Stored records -

BEGIN

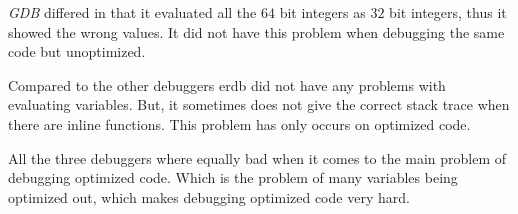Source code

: \emph{GDB} differed in that it evaluated all the $64$ bit integers as $32$ bit integers, thus it showed the wrong values.
It did not have this problem when debugging the same code but unoptimized.


Compared to the other debuggers \gls{erdb} did not have any problems with evaluating variables.
But, it sometimes does not give the correct stack trace when there are inline functions.
This problem has only occurs on optimized code.


All the three debuggers where equally bad when it comes to the main problem of debugging optimized code.
Which is the problem of many variables being optimized out, which makes debugging optimized code very hard.

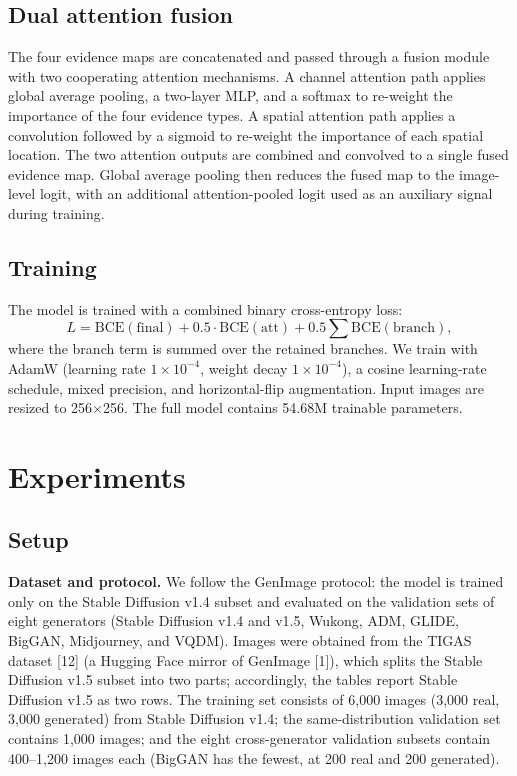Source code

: \documentclass[11pt,a4paper]{article}
\begin{document}
\subsection{Dual attention fusion}

The four evidence maps are concatenated and passed through a fusion module with two cooperating attention mechanisms. A channel attention path applies global average pooling, a two-layer MLP, and a softmax to re-weight the importance of the four evidence types. A spatial attention path applies a convolution followed by a sigmoid to re-weight the importance of each spatial location. The two attention outputs are combined and convolved to a single fused evidence map. Global average pooling then reduces the fused map to the image-level logit, with an additional attention-pooled logit used as an auxiliary signal during training.

\subsection{Training}

The model is trained with a combined binary cross-entropy loss:
\begin{equation}
L = \mathrm{BCE}(\mathrm{final}) + 0.5\cdot\mathrm{BCE}(\mathrm{att}) + 0.5\sum \mathrm{BCE}(\mathrm{branch}),
\end{equation}
where the branch term is summed over the retained branches. We train with AdamW (learning rate $1\times 10^{-4}$, weight decay $1\times 10^{-4}$), a cosine learning-rate schedule, mixed precision, and horizontal-flip augmentation. Input images are resized to 256$\times$256. The full model contains 54.68M trainable parameters.

\section{Experiments}

\subsection{Setup}

\textbf{Dataset and protocol.} We follow the GenImage protocol: the model is trained only on the Stable Diffusion v1.4 subset and evaluated on the validation sets of eight generators (Stable Diffusion v1.4 and v1.5, Wukong, ADM, GLIDE, BigGAN, Midjourney, and VQDM). Images were obtained from the TIGAS dataset [12] (a Hugging Face mirror of GenImage [1]), which splits the Stable Diffusion v1.5 subset into two parts; accordingly, the tables report Stable Diffusion v1.5 as two rows. The training set consists of 6,000 images (3,000 real, 3,000 generated) from Stable Diffusion v1.4; the same-distribution validation set contains 1,000 images; and the eight cross-generator validation subsets contain 400--1,200 images each (BigGAN has the fewest, at 200 real and 200 generated).
\end{document}
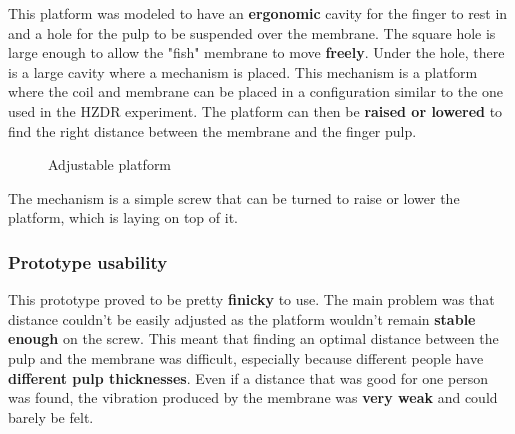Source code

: This platform was modeled to have an \textbf{ergonomic} cavity for the finger to rest in and a hole for the pulp to be suspended over the membrane.
The square hole is large enough to allow the "fish" membrane to move \textbf{freely}.
Under the hole, there is a large cavity where a mechanism is placed.
This mechanism is a platform where the coil and membrane can be placed in a configuration similar to the one used in the HZDR experiment.
The platform can then be \textbf{raised or lowered} to find the right distance between the membrane and the finger pulp.
\begin{figure}[H]
    \centering
    \caption{Adjustable platform}
    \label{fig: adj_platform}
\end{figure}
The mechanism is a simple screw that can be turned to raise or lower the platform, which is laying on top of it.

\subsubsection{Prototype usability}
This prototype proved to be pretty \textbf{finicky} to use.
The main problem was that distance couldn't be easily adjusted as the platform wouldn't remain \textbf{stable enough} on the screw.
This meant that finding an optimal distance between the pulp and the membrane was difficult, especially because different people have \textbf{different pulp thicknesses}.
Even if a distance that was good for one person was found, the vibration produced by the membrane was \textbf{very weak} and could barely be felt.


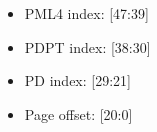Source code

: \begin{parts}
    \begin{solution}
        \begin{itemize}
            \item PML4 index: [47:39]
            \item PDPT index: [38:30]
            \item PD index: [29:21]
            \item Page offset: [20:0]
        \end{itemize}
    \end{solution}


\end{parts}
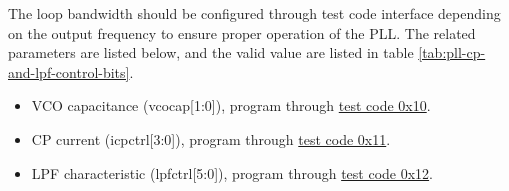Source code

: \documentclass[main\_\_EN.tex]{subfiles}
\begin{document}
The loop bandwidth should be configured through test code interface depending on the output frequency to ensure proper operation of the PLL. The related parameters are listed below, and the valid value are listed in table \ref{tab:pll-cp-and-lpf-control-bits}.

\begin{itemize}
    \item VCO capacitance (vcocap[1:0]), program through \hyperref[sec:test-code-0x10]{test code 0x10}.
    \item CP current (icpctrl[3:0]), program through \hyperref[sec:test-code-0x11]{test code 0x11}.
    \item LPF characteristic (lpfctrl[5:0]), program through \hyperref[sec:test-code-0x12]{test code 0x12}.
\end{itemize}
\end{document}
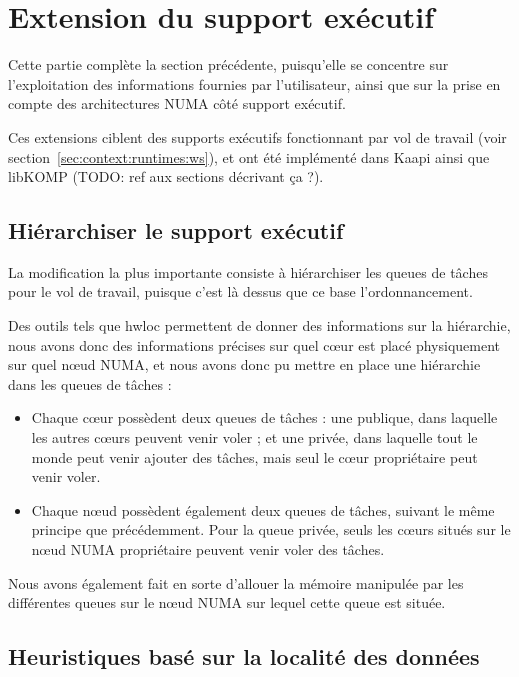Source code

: \section{Extension du support exécutif}\label{sec:openmp:runtime}

Cette partie complète la section précédente, puisqu'elle se concentre sur l'exploitation des informations fournies par l'utilisateur, ainsi que sur la prise en compte des architectures NUMA côté support exécutif.

Ces extensions ciblent des supports exécutifs fonctionnant par vol de travail (voir section~\ref{sec:context:runtimes:ws}), et ont été implémenté dans Kaapi ainsi que libKOMP (TODO: ref aux sections décrivant ça ?).

\subsection{Hiérarchiser le support exécutif}

La modification la plus importante consiste à hiérarchiser les queues de tâches pour le vol de travail, puisque c'est là dessus que ce base l'ordonnancement.

Des outils tels que hwloc permettent de donner des informations sur la hiérarchie, nous avons donc des informations précises sur quel cœur est placé physiquement sur quel nœud NUMA, et nous avons donc pu mettre en place une hiérarchie dans les queues de tâches :

\begin{itemize}
  \item Chaque cœur possèdent deux queues de tâches : une publique, dans laquelle les autres cœurs peuvent venir voler ; et une privée, dans laquelle tout le monde peut venir ajouter des tâches, mais seul le cœur propriétaire peut venir voler.
  \item Chaque nœud possèdent également deux queues de tâches, suivant le même principe que précédemment. Pour la queue privée, seuls les cœurs situés sur le nœud NUMA propriétaire peuvent venir voler des tâches.
\end{itemize}

Nous avons également fait en sorte d'allouer la mémoire manipulée par les différentes queues sur le nœud NUMA sur lequel cette queue est située.



\subsection{Heuristiques basé sur la localité des données}\label{sec:contrib:ws:heuristics}

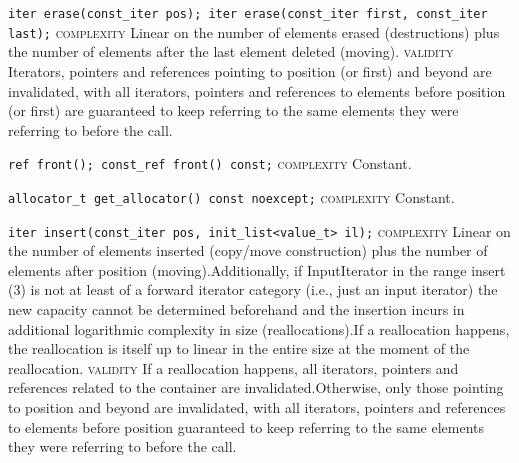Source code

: \noindent{}\hspace*{0.25em}\lstinline[basicstyle=\ttfamily\color{corange}]{iter erase(const_iter pos); iter erase(const_iter first, const_iter last);} \textsc{complexity} Linear on the number of elements erased (destructions) plus the number of elements after the last element deleted (moving). \textsc{validity} Iterators, pointers and references pointing to position (or first) and beyond are invalidated, with all iterators, pointers and references to elements before position (or first) are guaranteed to keep referring to the same elements they were referring to before the call.\\\vspace{-0.6em}

\noindent{}\hspace*{0.25em}\lstinline[basicstyle=\ttfamily\color{cgreen}]{ref front(); const_ref front() const;} \textsc{complexity} Constant.\\\vspace{-0.6em}

\noindent{}\hspace*{0.25em}\lstinline[basicstyle=\ttfamily\color{cgreen}]{allocator_t get_allocator() const noexcept;} \textsc{complexity} Constant.\\\vspace{-0.6em}

\noindent{}\hspace*{0.25em}\lstinline[basicstyle=\ttfamily\color{corange}]{iter insert(const_iter pos, init_list<value_t> il);} \textsc{complexity} Linear on the number of elements inserted (copy/move construction) plus the number of elements after position (moving).Additionally, if InputIterator in the range insert (3) is not at least of a forward iterator category (i.e., just an input iterator) the new capacity cannot be determined beforehand and the insertion incurs in additional logarithmic complexity in size (reallocations).If a reallocation happens, the reallocation is itself up to linear in the entire size at the moment of the reallocation. \textsc{validity} If a reallocation happens, all iterators, pointers and references related to the container are invalidated.Otherwise, only those pointing to position and beyond are invalidated, with all iterators, pointers and references to elements before position guaranteed to keep referring to the same elements they were referring to before the call.\\\vspace{-0.6em}


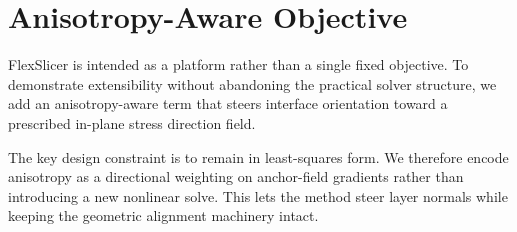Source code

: \section{Anisotropy-Aware Objective}

FlexSlicer is intended as a platform rather than a single fixed objective. To demonstrate extensibility without abandoning the practical solver structure, we add an anisotropy-aware term that steers interface orientation toward a prescribed in-plane stress direction field.

The key design constraint is to remain in least-squares form. We therefore encode anisotropy as a directional weighting on anchor-field gradients rather than introducing a new nonlinear solve. This lets the method steer layer normals while keeping the geometric alignment machinery intact.
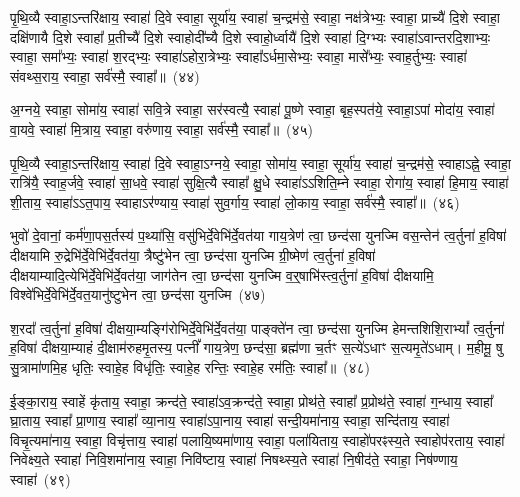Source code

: {\anuvakamend[{}]}

पृ॒थि॒व्यै स्वाहा॒\-ऽन्तरि॑क्षाय॒ स्वाहा॑ दि॒वे स्वाहा॒ सूर्या॑य॒ स्वाहा॑ च॒न्द्रम॑से॒ स्वाहा॒ नक्ष॑त्रेभ्यः॒ स्वाहा॒ प्राच्यै॑ दि॒शे स्वाहा॒ दक्षि॑णायै दि॒शे स्वाहा᳚ प्र॒तीच्यै॑ दि॒शे स्वाहोदी᳚च्यै दि॒शे स्वाहो॒र्ध्वायै॑ दि॒शे स्वाहा॑ दि॒ग्भ्यः स्वाहा॑\-ऽ\-वान्तरदि॒शाभ्यः॒ स्वाहा॒ समा᳚भ्यः॒ स्वाहा॑ श॒रद्भ्यः॒ स्वाहा॑\-ऽहोरा॒त्रेभ्यः॒ स्वाहा᳚\-ऽर्धमा॒सेभ्यः॒ स्वाहा॒ मासे᳚भ्यः॒ स्वाह॒र्तुभ्यः॒ स्वाहा॑ संवथ्स॒राय॒ स्वाहा॒ सर्व॑स्मै॒ स्वाहा᳚॥~(४४)\ip

{\anuvakamend[{}]}

अ॒ग्नये॒ स्वाहा॒ सोमा॑य॒ स्वाहा॑ सवि॒त्रे स्वाहा॒ सर॑स्वत्यै॒ स्वाहा॑ पू॒ष्णे स्वाहा॒ बृह॒स्पत॑ये॒ स्वाहा॒\-ऽपां मोदा॑य॒ स्वाहा॑ वा॒यवे॒ स्वाहा॑ मि॒त्राय॒ स्वाहा॒ वरु॑णाय॒ स्वाहा॒ सर्व॑स्मै॒ स्वाहा᳚॥~(४५)\ip

{\anuvakamend[{}]}

पृ॒थि॒व्यै स्वाहा॒\-ऽन्तरि॑क्षाय॒ स्वाहा॑ दि॒वे स्वाहा॒\-ऽग्नये॒ स्वाहा॒ सोमा॑य॒ स्वाहा॒ सूर्या॑य॒ स्वाहा॑ च॒न्द्रम॑से॒ स्वाहा\-ऽह्ने॒ स्वाहा॒ रात्रि॑यै॒ स्वाह॒र्जवे॒ स्वाहा॑ सा॒धवे॒ स्वाहा॑ सुक्षि॒त्यै स्वाहा᳚ क्षु॒धे स्वाहा॑\-ऽऽ\-शिति॒म्ने स्वाहा॒ रोगा॑य॒ स्वाहा॑ हि॒माय॒ स्वाहा॑ शी॒ताय॒ स्वाहा॑\-ऽऽ\-त॒पाय॒ स्वाहा\-ऽर॑ण्याय॒ स्वाहा॑ सुव॒र्गाय॒ स्वाहा॑ लो॒काय॒ स्वाहा॒ सर्व॑स्मै॒ स्वाहा᳚॥~(४६)\ip

{\anuvakamend[{}]}

भुवो॑ दे॒वानां॒ कर्म॑णा॒पस॒र्तस्य॑ प॒थ्या॑सि॒ वसु॑भिर्दे॒वेभि॑र्दे॒वत॑या गाय॒त्रेण॑ त्वा॒ छन्द॑सा युनज्मि वस॒न्तेन॑ त्व॒र्तुना॑ ह॒विषा॑ दीक्षयामि रु॒द्रेभि॑र्दे॒वेभि॑र्दे॒वत॑या॒ त्रैष्टु॑भेन त्वा॒ छन्द॑सा युनज्मि ग्री॒ष्मेण॑ त्व॒र्तुना॑ ह॒विषा॑ दीक्षयाम्यादि॒त्येभि॑\-र्दे॒वेभि॑र्दे॒वत॑या॒ जाग॑तेन त्वा॒ छन्द॑सा युनज्मि व॒र्॒\mbox{}षाभि॑स्त्व॒र्तुना॑ ह॒विषा॑ दीक्षयामि॒ विश्वे॑भिर्दे॒वेभि॑र्दे॒वत॒यानु॑ष्टुभेन त्वा॒ छन्द॑सा युनज्मि~(४७)\ip

श॒रदा᳚ त्व॒र्तुना॑ ह॒विषा॑ दीक्षया॒म्यङ्गि॑रोभिर्दे॒वेभि॑र्दे॒वत॑या॒ पाङ्क्ते॑न त्वा॒ छन्द॑सा युनज्मि हेमन्तशिशि॒रा\-भ्यां᳚ त्व॒र्तुना॑ ह॒विषा॑ दीक्षया॒म्याहं दी॒क्षाम॑रुहमृ॒तस्य॒ पत्नीं᳚ गाय॒त्रेण॒ छन्द॑सा॒ ब्रह्म॑णा च॒र्तꣳ स॒त्ये॑\-ऽधाꣳ स॒त्यमृ॒ते॑\-ऽधाम्। म॒हीमू॒ षु सु॒त्रामा॑णमि॒ह धृतिः॒ स्वाहे॒ह विधृ॑तिः॒ स्वाहे॒ह रन्तिः॒ स्वाहे॒ह रम॑तिः॒ स्वाहा᳚॥~(४८)\ip

{\anuvakamend[{}]}

ई॒ङ्का॒राय॒ स्वाहें कृ॑ताय॒ स्वाहा॒ क्रन्द॑ते॒ स्वाहा॑\-ऽव॒क्रन्द॑ते॒ स्वाहा॒ प्रोथ॑ते॒ स्वाहा᳚ प्र॒प्रोथ॑ते॒ स्वाहा॑ ग॒न्धाय॒ स्वाहा᳚ घ्रा॒ताय॒ स्वाहा᳚ प्रा॒णाय॒ स्वाहा᳚ व्या॒नाय॒ स्वाहा॑\-ऽपा॒नाय॒ स्वाहा॑ सन्दी॒यमा॑नाय॒ स्वाहा॒ सन्दि॑ताय॒ स्वाहा॑ विचृ॒त्यमा॑नाय॒ स्वाहा॒ विचृ॑त्ताय॒ स्वाहा॑ पलायि॒ष्यमा॑णाय॒ स्वाहा॒ पला॑यिताय॒ स्वाहो॑परꣴस्य॒ते स्वाहोप॑रताय॒ स्वाहा॑ निवेक्ष्य॒ते स्वाहा॑ निवि॒शमा॑नाय॒ स्वाहा॒ निवि॑ष्टाय॒ स्वाहा॑ निषथ्स्य॒ते स्वाहा॑ नि॒षीद॑ते॒ स्वाहा॒ निष॑ण्णाय॒ स्वाहा॑~(४९)\ip



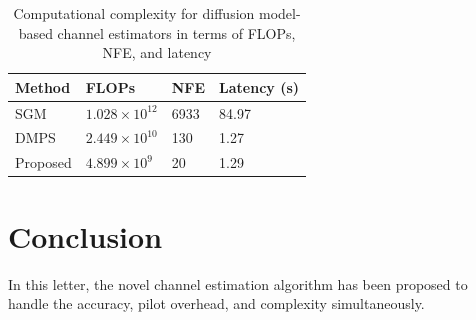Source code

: \documentclass[lettersize,journal]{IEEEtran}
\begin{document}
\begin{table}[!t]
\centering
\renewcommand{\arraystretch}{1.1} 
\caption{Computational complexity for diffusion model-based channel estimators in terms of FLOPs, NFE, and latency}
\label{tab:table1}
\begin{tabular}{M{0.20\columnwidth}|M{0.21\columnwidth}|M{0.20\columnwidth}|M{0.20\columnwidth}}
\hline
\textbf{Method} & \textbf{FLOPs} & \textbf{NFE} & \textbf{Latency (s)} \\
\hline
SGM\cite{arvinteMIMOChannelEstimation2023} & \(1.028 \times 10^{12}\) & 6933 & 84.97 \\
\hline
DMPS\cite{zhouGenerativeDiffusionModels2025} & \(2.449 \times 10^{10}\) & 130 & 1.27 \\
\hline
Proposed & \(4.899 \times 10^9\) & 20 & 1.29 \\
\hline
\end{tabular}
\end{table}

\section{Conclusion}


In this letter, the novel channel estimation algorithm has been proposed to handle the accuracy, pilot overhead, and complexity simultaneously.



% 

\end{document}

END

WHAT NEEDS TO BE DONE - Filter the data, keeping only the lines that contain "tabular".

ANSWER SECTION -
\begin{tabular}{M{0.20\columnwidth}|M{0.21\columnwidth}|M{0.20\columnwidth}|M{0.20\columnwidth}}
\end{tabular}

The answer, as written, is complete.